THE PROBLEM: Repeat each line of the material below exactly.

########################################

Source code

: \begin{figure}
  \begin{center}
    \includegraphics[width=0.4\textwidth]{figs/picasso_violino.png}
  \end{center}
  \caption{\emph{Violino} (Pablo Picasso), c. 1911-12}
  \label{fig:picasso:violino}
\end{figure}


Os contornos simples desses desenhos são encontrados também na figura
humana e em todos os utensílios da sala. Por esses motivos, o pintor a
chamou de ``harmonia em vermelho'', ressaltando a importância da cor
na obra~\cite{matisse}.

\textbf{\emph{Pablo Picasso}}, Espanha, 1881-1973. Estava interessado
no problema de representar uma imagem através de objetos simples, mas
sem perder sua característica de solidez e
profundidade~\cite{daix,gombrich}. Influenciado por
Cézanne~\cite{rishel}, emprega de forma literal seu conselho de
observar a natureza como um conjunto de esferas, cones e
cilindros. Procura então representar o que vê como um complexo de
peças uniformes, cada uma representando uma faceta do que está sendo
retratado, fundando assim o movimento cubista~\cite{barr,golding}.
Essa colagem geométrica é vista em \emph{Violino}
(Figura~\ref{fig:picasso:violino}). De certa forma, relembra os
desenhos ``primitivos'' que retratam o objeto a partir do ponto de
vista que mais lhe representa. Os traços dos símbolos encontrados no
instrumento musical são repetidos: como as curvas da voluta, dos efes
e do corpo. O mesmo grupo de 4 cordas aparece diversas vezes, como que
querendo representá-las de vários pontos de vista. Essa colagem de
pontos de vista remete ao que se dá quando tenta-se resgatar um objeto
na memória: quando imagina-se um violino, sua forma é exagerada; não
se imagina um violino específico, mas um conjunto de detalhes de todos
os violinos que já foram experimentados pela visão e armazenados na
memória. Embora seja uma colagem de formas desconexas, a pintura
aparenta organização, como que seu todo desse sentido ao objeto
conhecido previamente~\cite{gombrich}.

########################################

WRITTEN RESPONSE:
Source code

: \begin{figure}
  \begin{center}
    \includegraphics[width=0.4\textwidth]{figs/picasso_violino.png}
  \end{center}
  \caption{\emph{Violino} (Pablo Picasso), c. 1911-12}
  \label{fig:picasso:violino}
\end{figure}


Os contornos simples desses desenhos são encontrados também na figura
humana e em todos os utensílios da sala. Por esses motivos, o pintor a
chamou de ``harmonia em vermelho'', ressaltando a importância da cor
na obra~\cite{matisse}.

\textbf{\emph{Pablo Picasso}}, Espanha, 1881-1973. Estava interessado
no problema de representar uma imagem através de objetos simples, mas
sem perder sua característica de solidez e
profundidade~\cite{daix,gombrich}. Influenciado por
Cézanne~\cite{rishel}, emprega de forma literal seu conselho de
observar a natureza como um conjunto de esferas, cones e
cilindros. Procura então representar o que vê como um complexo de
peças uniformes, cada uma representando uma faceta do que está sendo
retratado, fundando assim o movimento cubista~\cite{barr,golding}.
Essa colagem geométrica é vista em \emph{Violino}
(Figura~\ref{fig:picasso:violino}). De certa forma, relembra os
desenhos ``primitivos'' que retratam o objeto a partir do ponto de
vista que mais lhe representa. Os traços dos símbolos encontrados no
instrumento musical são repetidos: como as curvas da voluta, dos efes
e do corpo. O mesmo grupo de 4 cordas aparece diversas vezes, como que
querendo representá-las de vários pontos de vista. Essa colagem de
pontos de vista remete ao que se dá quando tenta-se resgatar um objeto
na memória: quando imagina-se um violino, sua forma é exagerada; não
se imagina um violino específico, mas um conjunto de detalhes de todos
os violinos que já foram experimentados pela visão e armazenados na
memória. Embora seja uma colagem de formas desconexas, a pintura
aparenta organização, como que seu todo desse sentido ao objeto
conhecido previamente~\cite{gombrich}.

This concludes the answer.